[Start of section]
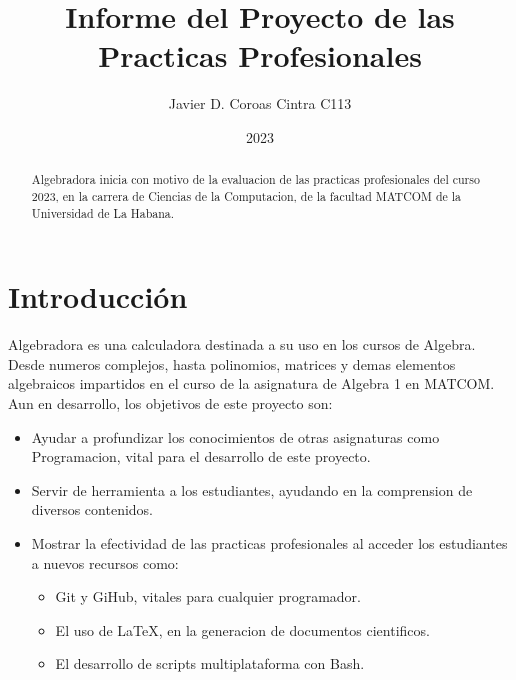 \documentclass[a4paper,12pt]{article}
\title{Informe del Proyecto de las Practicas Profesionales}
\author{Javier D. Coroas Cintra C113}
\date{2023}
\begin{document}
\maketitle

\begin{abstract}
    Algebradora inicia con motivo de la evaluacion de las practicas profesionales del curso 2023, en la carrera de Ciencias de la Computacion, de la facultad MATCOM de la Universidad de La Habana.
\end{abstract}

\section{Introducción}

Algebradora es una calculadora destinada a su uso en los cursos de Algebra. Desde numeros complejos, hasta polinomios, matrices y demas elementos algebraicos impartidos en el curso de la asignatura de Algebra 1 en MATCOM. Aun en desarrollo, los objetivos de este proyecto son:

\begin{itemize}
    \item Ayudar a profundizar los conocimientos de otras asignaturas como Programacion, vital para el desarrollo de este proyecto.
    \item Servir de herramienta a los estudiantes, ayudando en la comprension de diversos contenidos.
    \item Mostrar la efectividad de las practicas profesionales al acceder los estudiantes a nuevos recursos como:
          \begin{itemize}
              \item Git y GiHub, vitales para cualquier programador.
              \item El uso de \LaTeX, en la generacion de documentos cientificos.
              \item El desarrollo de scripts multiplataforma con Bash.
          \end{itemize}
\end{itemize}

\newpage
\end{document}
[End of section]
[DIRECTIONS] The material should be returned verbatim, with all images omitted.

[YOUR RESPONSE]
 \documentclass[a4paper,12pt]{article}
\title{Informe del Proyecto de las Practicas Profesionales}
\author{Javier D. Coroas Cintra C113}
\date{2023}
\begin{document}
\maketitle

\begin{abstract}
    Algebradora inicia con motivo de la evaluacion de las practicas profesionales del curso 2023, en la carrera de Ciencias de la Computacion, de la facultad MATCOM de la Universidad de La Habana.
\end{abstract}

\section{Introducción}

Algebradora es una calculadora destinada a su uso en los cursos de Algebra. Desde numeros complejos, hasta polinomios, matrices y demas elementos algebraicos impartidos en el curso de la asignatura de Algebra 1 en MATCOM. Aun en desarrollo, los objetivos de este proyecto son:

\begin{itemize}
    \item Ayudar a profundizar los conocimientos de otras asignaturas como Programacion, vital para el desarrollo de este proyecto.
    \item Servir de herramienta a los estudiantes, ayudando en la comprension de diversos contenidos.
    \item Mostrar la efectividad de las practicas profesionales al acceder los estudiantes a nuevos recursos como:
          \begin{itemize}
              \item Git y GiHub, vitales para cualquier programador.
              \item El uso de \LaTeX, en la generacion de documentos cientificos.
              \item El desarrollo de scripts multiplataforma con Bash.
          \end{itemize}
\end{itemize}

\newpage
\end{document}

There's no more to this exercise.